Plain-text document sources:
++++++++++++++++++++

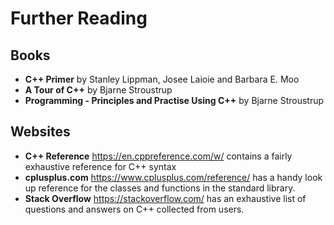 # Further Reading

## Books

- **C++ Primer** by Stanley Lippman, Josee Laioie and Barbara E. Moo
- **A Tour of C++** by Bjarne Stroustrup
- **Programming - Principles and Practise Using C++** by Bjarne Stroustrup

## Websites

- **C++ Reference** <https://en.cppreference.com/w/> contains a fairly exhaustive reference for C++ syntax
- **cplusplus.com** <https://www.cplusplus.com/reference/> has a handy look up reference for the classes and functions in the standard library.
- **Stack Overflow** <https://stackoverflow.com/> has an exhaustive list of questions and answers on C++ collected from users.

++++++++++++++++++++

Reproduce every line of the records containing the string "Bjarne".

Task result:
- **A Tour of C++** by Bjarne Stroustrup
- **Programming - Principles and Practise Using C++** by Bjarne Stroustrup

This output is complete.